At which temperature would a reaction with H -92 kJ/mol, S -0.199 kJ/(mol-K) be spontaneous? A.600k B.500k C.400k D.700k

Answer 1

Given information : H = -92 KJ/mol and S = -0.199 KJ/(mol.K)

At equilibrium G = 0

We have to find the Temperature at which reaction would be spontaneous.

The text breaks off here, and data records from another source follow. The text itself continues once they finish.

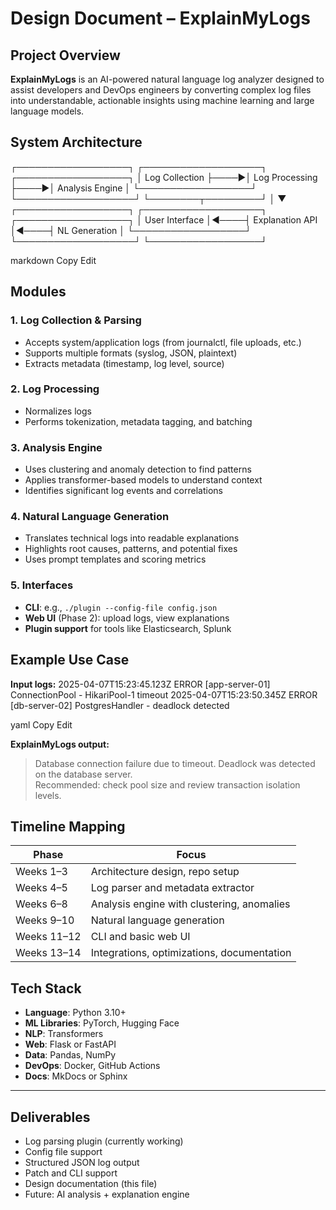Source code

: # Design Document – ExplainMyLogs

## Project Overview

**ExplainMyLogs** is an AI-powered natural language log analyzer designed to assist developers and DevOps engineers by converting complex log files into understandable, actionable insights using machine learning and large language models.

## System Architecture

┌──────────────────┐ ┌───────────────────┐ ┌──────────────────┐
│ Log Collection ├────►│ Log Processing ├────►│ Analysis Engine │
└──────────────────┘ └───────────────────┘ └────────┬─────────┘
│
▼
┌──────────────────┐ ┌───────────────────┐ ┌──────────────────┐
│ User Interface │◄────┤ Explanation API │◄────┤ NL Generation │
└──────────────────┘ └───────────────────┘ └──────────────────┘

markdown
Copy
Edit

## Modules

### 1. Log Collection & Parsing
- Accepts system/application logs (from journalctl, file uploads, etc.)
- Supports multiple formats (syslog, JSON, plaintext)
- Extracts metadata (timestamp, log level, source)

### 2. Log Processing
- Normalizes logs
- Performs tokenization, metadata tagging, and batching

### 3. Analysis Engine
- Uses clustering and anomaly detection to find patterns
- Applies transformer-based models to understand context
- Identifies significant log events and correlations

### 4. Natural Language Generation
- Translates technical logs into readable explanations
- Highlights root causes, patterns, and potential fixes
- Uses prompt templates and scoring metrics

### 5. Interfaces
- **CLI**: e.g., `./plugin --config-file config.json`
- **Web UI** (Phase 2): upload logs, view explanations
- **Plugin support** for tools like Elasticsearch, Splunk

## Example Use Case

**Input logs:**
2025-04-07T15:23:45.123Z ERROR [app-server-01] ConnectionPool - HikariPool-1 timeout
2025-04-07T15:23:50.345Z ERROR [db-server-02] PostgresHandler - deadlock detected

yaml
Copy
Edit

**ExplainMyLogs output:**
> Database connection failure due to timeout. Deadlock was detected on the database server.  
> Recommended: check pool size and review transaction isolation levels.

## Timeline Mapping

| Phase | Focus |
|-------|-------|
| Weeks 1–3 | Architecture design, repo setup |
| Weeks 4–5 | Log parser and metadata extractor |
| Weeks 6–8 | Analysis engine with clustering, anomalies |
| Weeks 9–10 | Natural language generation |
| Weeks 11–12 | CLI and basic web UI |
| Weeks 13–14 | Integrations, optimizations, documentation |

## Tech Stack

- **Language**: Python 3.10+
- **ML Libraries**: PyTorch, Hugging Face
- **NLP**: Transformers
- **Web**: Flask or FastAPI
- **Data**: Pandas, NumPy
- **DevOps**: Docker, GitHub Actions
- **Docs**: MkDocs or Sphinx

---

## Deliverables

- Log parsing plugin (currently working)
- Config file support
- Structured JSON log output
- Patch and CLI support
- Design documentation (this file)
- Future: AI analysis + explanation engine

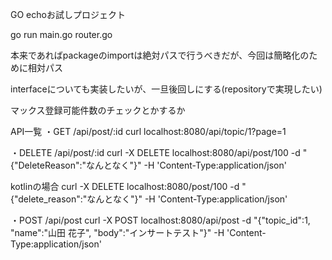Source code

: GO echoお試しプロジェクト

go run main.go router.go

本来であればpackageのimportは絶対パスで行うべきだが、今回は簡略化のために相対パス

interfaceについても実装したいが、一旦後回しにする(repositoryで実現したい)

マックス登録可能件数のチェックとかするか

API一覧
・GET /api/post/:id
curl localhost:8080/api/topic/1?page=1

・DELETE /api/post/:id
curl -X DELETE localhost:8080/api/post/100 -d "{\"DeleteReason\":\"なんとなく\"}"  -H 'Content-Type:application/json' 

kotlinの場合
curl -X DELETE localhost:8080/post/100 -d "{\"delete_reason\":\"なんとなく\"}"  -H 'Content-Type:application/json' 


・POST /api/post
curl -X POST localhost:8080/api/post -d "{\"topic_id\":1, \"name\":\"山田 花子\", \"body\":\"インサートテスト\"}"  -H 'Content-Type:application/json'
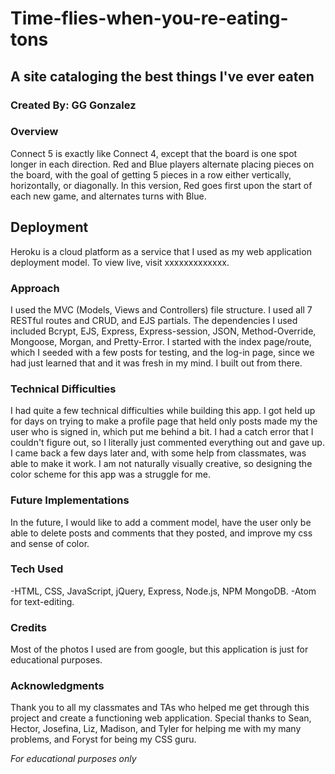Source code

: # Time-flies-when-you-re-eating-tons
## A site cataloging the best things I've ever eaten
### Created By: GG Gonzalez


### Overview
  Connect 5 is exactly like Connect 4, except that the board is one spot longer in each direction. Red and Blue players alternate placing pieces on the board, with the goal of getting 5 pieces in a row either vertically, horizontally, or diagonally. In this version, Red goes first upon the start of each new game, and alternates turns with Blue.

## Deployment
Heroku is a cloud platform as a service that I used as my web application deployment model. To view live, visit xxxxxxxxxxxxx.


### Approach
  I used the MVC (Models, Views and Controllers) file structure. I used all 7 RESTful routes and CRUD, and EJS partials. The dependencies I used included Bcrypt, EJS, Express, Express-session, JSON, Method-Override, Mongoose, Morgan, and Pretty-Error. I started with the index page/route, which I seeded with a few posts for testing, and the log-in page, since we had just learned that and it was fresh in my mind. I built out from there.

### Technical Difficulties
  I had quite a few technical difficulties while building this app. I got held up for days on trying to make a profile page that held only posts made my the user who is signed in, which put me behind a bit. I had a catch error that I couldn't figure out, so I literally just commented everything out and gave up. I came back a few days later and, with some help from classmates, was able to make it work. I am not naturally visually creative, so designing the color scheme for this app was a struggle for me.

### Future Implementations
  In the future, I would like to add a comment model, have the user only be able to delete posts and comments that they posted, and improve my css and sense of color.

### Tech Used
  -HTML, CSS, JavaScript, jQuery, Express, Node.js, NPM MongoDB.
  -Atom for text-editing.

### Credits
Most of the photos I used are from google, but this application is just for educational purposes.

### Acknowledgments
  Thank you to all my classmates and TAs who helped me get through this project and create a functioning web application. Special thanks to Sean, Hector, Josefina, Liz, Madison, and Tyler for helping me with my many problems, and Foryst for being my CSS guru.











*For educational purposes only*
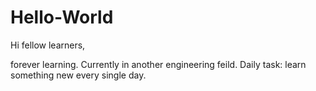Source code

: # Hello-World

Hi fellow learners,

forever learning. Currently in another engineering feild. Daily task: learn something new every single day.
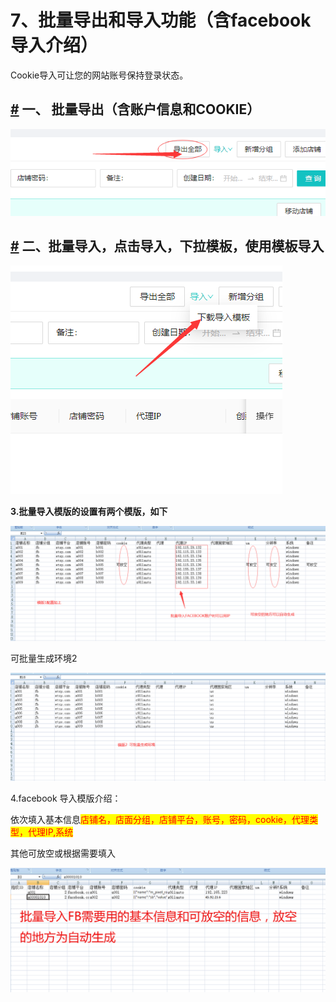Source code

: # 7、批量导出和导入功能（含facebook导入介绍）

Cookie导入可让您的网站账号保持登录状态。

## [#](7cookie-de-dao-ru-dao-chu-qing-kong.md#一、-导入cookie) 一、 批量导出（含账户信息和COOKIE） <a href="yi-dao-ru-cookie" id="yi-dao-ru-cookie"></a>

![](../.gitbook/assets/p15.png)

## [#](7cookie-de-dao-ru-dao-chu-qing-kong.md#二、导出cookie) 二、批量导入，点击导入，下拉模板，使用模板导入 <a href="er-dao-chu-cookie" id="er-dao-chu-cookie"></a>

![](../.gitbook/assets/p16.png)

**3.批量导入模版的设置有两个模版，如下**

![](../.gitbook/assets/20211020125303.png)

可批量生成环境2

![](../.gitbook/assets/20211020125552.png)

4.facebook 导入模版介绍：

依次填入基本信息<mark style="color:red;">店铺名，店面分组，店铺平台，账号，密码，cookie，代理类型，代理IP,系统</mark>

其他可放空或根据需要填入

![](../.gitbook/assets/fb.png)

For spontaneous reaction : $\triangle G = negative (-)$

For non-spontaneous reaction : $\triangle G = positive (+)$

We can find the temperature using the formula for Gibbs free energy which is:

$\triangle G = \bigtriangleup H - T\bigtriangleup S$

Where, G = Gibbs free energy ,

H = Enthalpy

S = Entropy

T = Temperature

By plugging the value of G , H and S in the above formula we can find 'T'

$\triangle G = \bigtriangleup H - T\bigtriangleup S$

Since reaction should be spontaneous that means $\triangle G$ should be negative , so the above formula can be written as :

$\triangle G < \bigtriangleup H - T\bigtriangleup S$

On rearranging the above formula we get :

$0 < \bigtriangleup H - T\bigtriangleup S$

$T < \frac{\bigtriangleup H}{\bigtriangleup S}$

$T < \frac{-92\frac{KJ}{mol}}{-0.199\frac{KJ}{mol.K}}$

$T < (\frac{-92}{-0.199})\times (\frac{KJ}{mol})\times (\frac{mol.K}{KJ})$

$T < 462.3 K$

For the reaction to be spontaneous , T should be less than 462.3 K, so out of given option , C is correct which is 400 K.

Answer 2

The answer is C which is 400k.